Sime Darby may have to undertake rights issue to reduce debt level


Malaysian palm oil futures fell for a fifth consecutive session on Wednesday, dragged down by surprise signs of improved output and weak export demand.

KUALA LUMPUR: An equity issue may be inevitable for Sime Darby if it wants to reduce its gross gearing from 58% now to an “ideal level” of 40%, said Affin Hwang Capital Research.

The research house said on Friday the gross gearing needed to be done in order for the group to maintain its credit rating.

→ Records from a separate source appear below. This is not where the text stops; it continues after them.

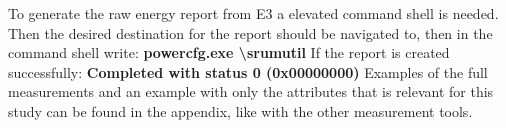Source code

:To generate the raw energy report from E3 a elevated command shell is needed. Then the desired destination for the report should be navigated to, then in the command shell write:
\newline
\textbf{powercfg.exe \textbackslash srumutil}
\newline
If the report is created successfully:
\newline
\textbf{Completed with status 0 (0x00000000)}
Examples of the full measurements and an example with only the attributes that is relevant for this study can be found in the appendix, like with the other measurement tools. 



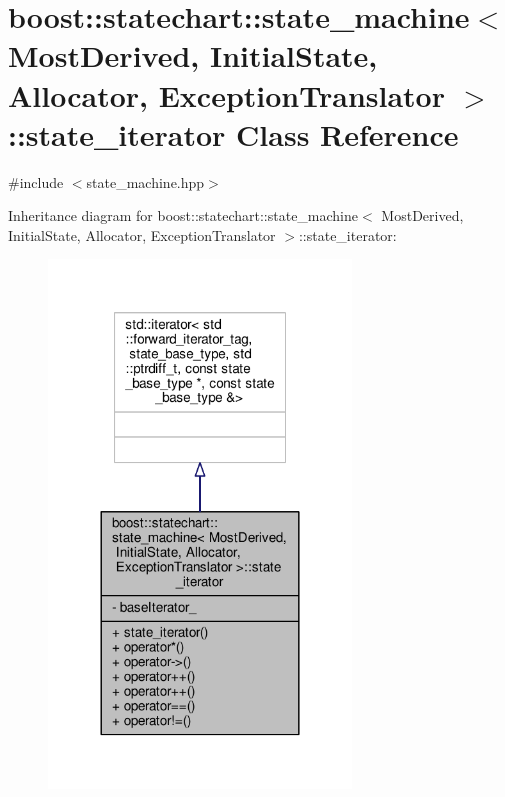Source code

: \hypertarget{classboost_1_1statechart_1_1state__machine_1_1state__iterator}{}\section{boost\+:\+:statechart\+:\+:state\+\_\+machine$<$ Most\+Derived, Initial\+State, Allocator, Exception\+Translator $>$\+:\+:state\+\_\+iterator Class Reference}
\label{classboost_1_1statechart_1_1state__machine_1_1state__iterator}


{\ttfamily \#include $<$state\+\_\+machine.\+hpp$>$}



Inheritance diagram for boost\+:\+:statechart\+:\+:state\+\_\+machine$<$ Most\+Derived, Initial\+State, Allocator, Exception\+Translator $>$\+:\+:state\+\_\+iterator\+:
\nopagebreak
\begin{figure}[H]
\begin{center}
\leavevmode
\includegraphics[width=228pt]{classboost_1_1statechart_1_1state__machine_1_1state__iterator__inherit__graph}
\end{center}
\end{figure}


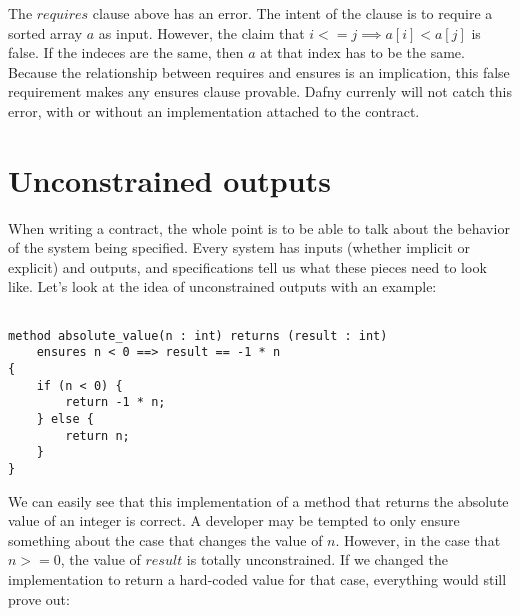 \documentclass{article}
\newif\ifcomments
\newcommand{\egm}[1]{\ifcomments\textcolor{orange}{egm: #1}\fi}
\begin{document}
The \(requires\) clause above has an error. The intent of the clause is to require a sorted array \(a\) as input.
However, the claim that \(i <= j \implies a[i] < a[j]\) is false. If the indeces are the same, then \(a\) at that
index has to be the same. Because the relationship between requires and ensures is an implication, this false requirement
makes any ensures clause provable. Dafny currenly will not catch this error, with or without an implementation attached to
the contract.
\egm{Swap the examples so they match their introduction order earlier in the sub-section with contradictions in the pre-conditions first. Make clear the two consequences of a contradiction: pre-condition is always violated in any calling context or anything can be proved about the post-state also in any calling context.}

\section{Unconstrained outputs}

\egm{Here the issue is framed in the context of an implementation, but the idea is to be agnostic to that implementation. Maybe consider just showing the contract? In cases such as the condractions, the issue is only discovered in the context if an implementation, so it that case, it some implementation code may make sense, but otherwise, focus on the contracts?}
When writing a contract, the whole point is to be able to talk about the behavior of the system being specified.
Every system has inputs (whether implicit or explicit) and outputs, and specifications tell us what these pieces need
to look like. Let’s look at the idea of unconstrained outputs with an example:

\begin{lstlisting}

method absolute_value(n : int) returns (result : int)
    ensures n < 0 ==> result == -1 * n
{
    if (n < 0) {
        return -1 * n;
    } else {
        return n;
    }
}

\end{lstlisting}

We can easily see that this implementation of a method that returns the absolute value of an integer is correct. A developer may be
tempted to only ensure something about the case that changes the value of \(n\). However, in the case that \(n >= 0\), the value
of \(result\) is totally unconstrained. If we changed the implementation to return a hard-coded value for that case, everything
would still prove out:
\end{document}
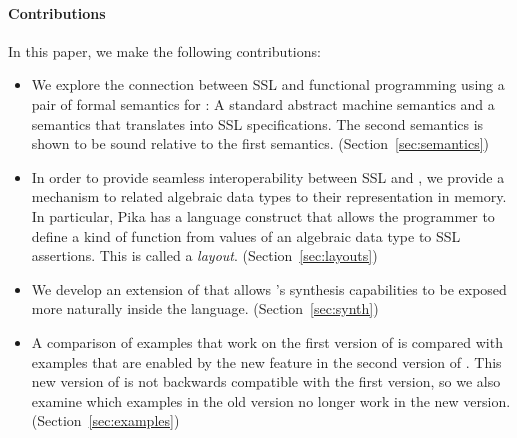 \paragraph{Contributions} In this paper, we make the following contributions:
\begin{itemize}
  \item We explore the connection between SSL and functional programming using a pair of formal semantics for \Pika: A standard abstract machine semantics and a
    semantics that translates \Pika{} into SSL specifications. The second semantics is shown to be sound relative to the first semantics. (Section~\ref{sec:semantics})

  \item In order to provide seamless interoperability between SSL and \Pika, we provide a mechanism to related algebraic data types to their representation in memory. In particular, Pika has a language construct that allows the programmer to define a kind of function from values of an algebraic data type to SSL assertions. This is called a \textit{layout}. (Section~\ref{sec:layouts})

  \item We develop an extension of \Pika{} that allows \SuSLik's synthesis capabilities to be exposed more naturally inside the \Pika{} language. (Section~\ref{sec:synth})

  \item A comparison of examples that work on the first version of \Pika{} is compared with examples that are enabled by the new feature in the second version of \Pika. This new version of \Pika{} is not backwards compatible with the first version, so we also examine which examples in the old version no longer work in the new version. (Section~\ref{sec:examples})
\end{itemize}


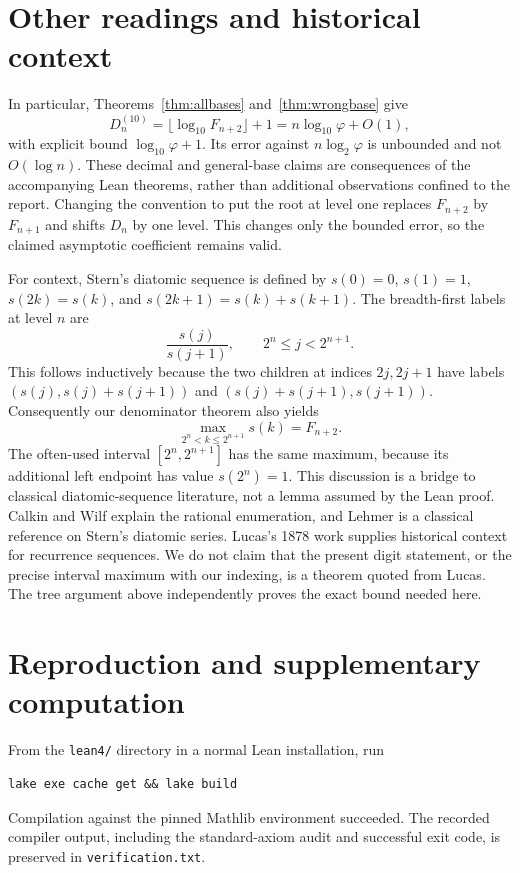 \documentclass[11pt]{article}
\newcommand{\ph}{\varphi}
\begin{document}
\section{Other readings and historical context}
In particular, Theorems~\ref{thm:allbases} and~\ref{thm:wrongbase} give
\[
 D_n^{(10)}=\lfloor\log_{10}F_{n+2}\rfloor+1
           =n\log_{10}\ph+O(1),
\]
with explicit bound $\log_{10}\ph+1$. Its error against $n\log_2\ph$
is unbounded and not $O(\log n)$. These decimal and general-base claims
are consequences of the accompanying Lean theorems, rather than
additional observations confined to the report.
Changing the convention to put the root at level one replaces $F_{n+2}$ by
$F_{n+1}$ and shifts $D_n$ by one level. This changes only the bounded error,
so the claimed asymptotic coefficient remains valid.

For context, Stern's diatomic sequence is defined by
$s(0)=0$, $s(1)=1$, $s(2k)=s(k)$, and $s(2k+1)=s(k)+s(k+1)$.
The breadth-first labels at level $n$ are
\[
 \frac{s(j)}{s(j+1)},\qquad 2^n\le j<2^{n+1}.
\]
This follows inductively because the two children at indices $2j,2j+1$
have labels $(s(j),s(j)+s(j+1))$ and
$(s(j)+s(j+1),s(j+1))$.
Consequently our denominator theorem also yields
\[
 \max_{2^n<k\le2^{n+1}}s(k)=F_{n+2}.
\]
The often-used interval $[2^n,2^{n+1}]$ has the same maximum, because its
additional left endpoint has value $s(2^n)=1$. This discussion is a bridge
to classical diatomic-sequence literature, not a lemma assumed by the Lean
proof. Calkin and Wilf \cite{cw} explain the rational enumeration, and
Lehmer \cite{lehmer} is a classical reference on Stern's diatomic series.
Lucas's 1878 work \cite{lucas} supplies historical context for recurrence
sequences. We do not claim that the present digit statement, or the precise
interval maximum with our indexing, is a theorem quoted from Lucas.
The tree argument above independently proves the exact bound needed here.

\section{Reproduction and supplementary computation}
From the \texttt{lean4/} directory in a normal Lean installation, run
\begin{verbatim}
lake exe cache get && lake build
\end{verbatim}
Compilation against the pinned Mathlib environment succeeded. The recorded
compiler output, including the standard-axiom audit and successful exit code,
is preserved in \texttt{verification.txt}.
\end{document}
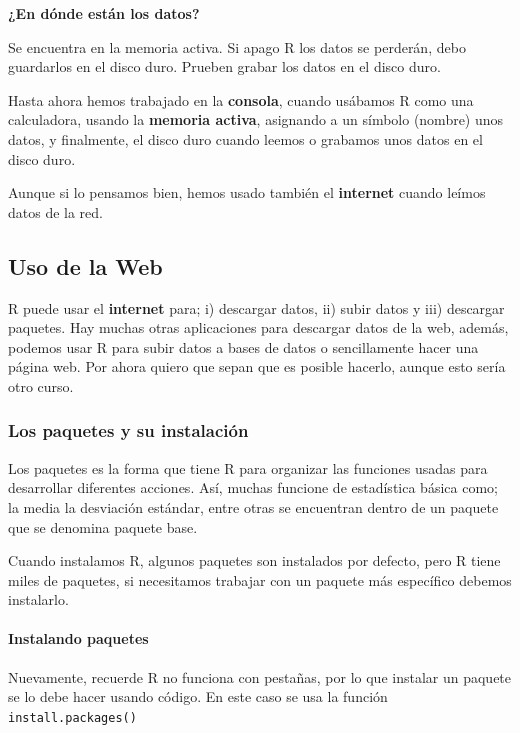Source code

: \documentclass[
]{article}
\begin{document}
\textbf{¿En dónde están los datos?}

Se encuentra en la memoria activa. Si apago R los datos se perderán,
debo guardarlos en el disco duro. Prueben grabar los datos en el disco
duro.

Hasta ahora hemos trabajado en la \textbf{consola}, cuando usábamos R
como una calculadora, usando la \textbf{memoria activa}, asignando a un
símbolo (nombre) unos datos, y finalmente, el disco duro cuando leemos o
grabamos unos datos en el disco duro.

Aunque si lo pensamos bien, hemos usado también el \textbf{internet}
cuando leímos datos de la red.

\hypertarget{uso-de-la-web}{%
\subsection{Uso de la Web}\label{uso-de-la-web}}

R puede usar el \textbf{internet} para; i) descargar datos, ii) subir
datos y iii) descargar paquetes. Hay muchas otras aplicaciones para
descargar datos de la web, además, podemos usar R para subir datos a
bases de datos o sencillamente hacer una página web. Por ahora quiero
que sepan que es posible hacerlo, aunque esto sería otro curso.

\hypertarget{los-paquetes-y-su-instalaciuxf3n}{%
\subsubsection{Los paquetes y su
instalación}\label{los-paquetes-y-su-instalaciuxf3n}}

Los paquetes es la forma que tiene R para organizar las funciones usadas
para desarrollar diferentes acciones. Así, muchas funcione de
estadística básica como; la media la desviación estándar, entre otras se
encuentran dentro de un paquete que se denomina paquete base.

Cuando instalamos R, algunos paquetes son instalados por defecto, pero R
tiene miles de paquetes, si necesitamos trabajar con un paquete más
específico debemos instalarlo.

\hypertarget{instalando-paquetes}{%
\paragraph{Instalando paquetes}\label{instalando-paquetes}}

Nuevamente, recuerde R no funciona con pestañas, por lo que instalar un
paquete se lo debe hacer usando código. En este caso se usa la función
\texttt{install.packages()}
\end{document}
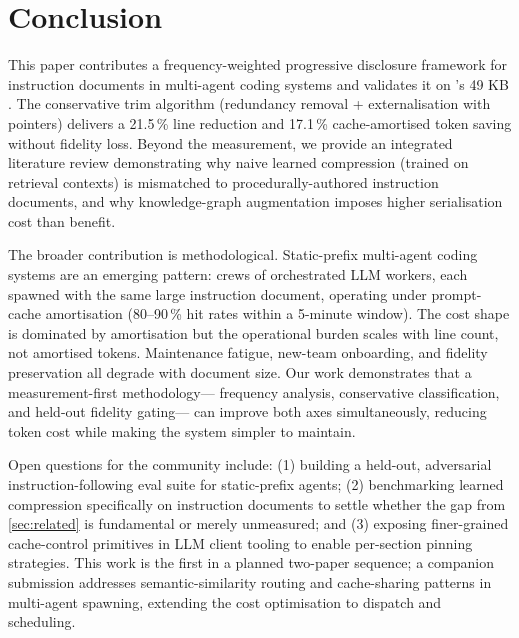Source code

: \section{Conclusion}
\label{sec:conclusion}

This paper contributes a frequency-weighted progressive disclosure framework
for instruction documents in multi-agent coding systems and validates it on
\blackrim's 49 KB \claudemd. The conservative trim algorithm (redundancy removal
+ externalisation with pointers) delivers a 21.5\,\% line reduction and 17.1\,\%
cache-amortised token saving without fidelity loss. Beyond the measurement,
we provide an integrated literature review demonstrating why naive learned
compression (trained on retrieval contexts) is mismatched to procedurally-authored
instruction documents, and why knowledge-graph augmentation imposes higher
serialisation cost than benefit.

The broader contribution is methodological. Static-prefix multi-agent coding
systems are an emerging pattern: crews of orchestrated LLM workers, each spawned
with the same large instruction document, operating under prompt-cache amortisation
(80--90\,\% hit rates within a 5-minute window). The cost shape is dominated by
amortisation but the operational burden scales with line count, not amortised tokens.
Maintenance fatigue, new-team onboarding, and fidelity preservation all degrade
with document size. Our work demonstrates that a measurement-first methodology---
frequency analysis, conservative classification, and held-out fidelity gating---
can improve both axes simultaneously, reducing token cost while making the system
simpler to maintain.

Open questions for the community include: (1) building a held-out, adversarial
instruction-following eval suite for static-prefix agents; (2) benchmarking
learned compression specifically on instruction documents to settle whether the
gap from \cref{sec:related} is fundamental or merely unmeasured; and (3) exposing
finer-grained cache-control primitives in LLM client tooling to enable per-section
pinning strategies. This work is the first in a planned two-paper sequence; a
companion submission addresses semantic-similarity routing and cache-sharing
patterns in multi-agent spawning, extending the cost optimisation to dispatch
and scheduling.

Its largest shareholder, Permodalan Nasional Bhd (PNB), however, is reportedly not in favour of a massive rights issue to raise up to RM6bil, and instead wants the group to explore other options, including a placement of new shares.

“In our recent meeting, management reiterated that various options are still being considered by Sime’s board to lower the gross gearing of the group from 58% as at end-June 2015 to what the group considers to be the ideal level of 40%. 

“We believe a rights issue may be unavoidable since the timing is still not favourable for the listing of core assets, and the disposal of non-core and selected investment assets is unlikely to raise the amount required to lower group gearing to 40%. 

“Subject to final pricing, a private placement of new shares could be EPS-dilutive for existing shareholders,” it said in a note on Friday.

Affin Hwang Research added that the New Britain Palm Oil Ltd (NBPOL) acquisition would boost fresh fruit bunches (FFB) production by 1.5 million tonnes and lower the group’s average age of palm trees  to 14 years and enhance EPS over time. 

It added that that each RM100 tonne increase in CPO selling prices would add approximately RM188mil to Sime’s core net profit, or 3.0 sen to EPS.

“It however remains to be seen if CPO price averages will surpass forecasts. 

“The impact of the ongoing strong El Nino on 2016-17E CPO production is still being assessed. The Industrial, Motors and Property divisions also continue to face challenges from lower commodity prices, slower economic growth and stiff competition in key markets as well as tighter lending rules and cautious spending post-GST potentially capping heavy equipment, motor and property sales,” it said.

The research house also said the first and second phases of the Battersea project were expected to be completed in mid-2016 and 1Q19 and expected to contribute significantly to group profit.

Affin Hwang Research maintained its FY16-18 forecast and 12-month target price of RM7.59 but downgraded its stock rating from Hold to Sell.

“Our FY17 forecasts include a lumpy RM220mil PBT contribution from its 40% stake in the Battersea project. 

“As a KLCI heavyweight, SIME is a potential beneficiary of support when the RM20bil market stabilisation fund is set up by the government.

“The risks to its call, it said, were a stronger rebound in CPO and crude oil prices, and strong recoveries in global and regional economies, boosting demand for core products and services,” it said.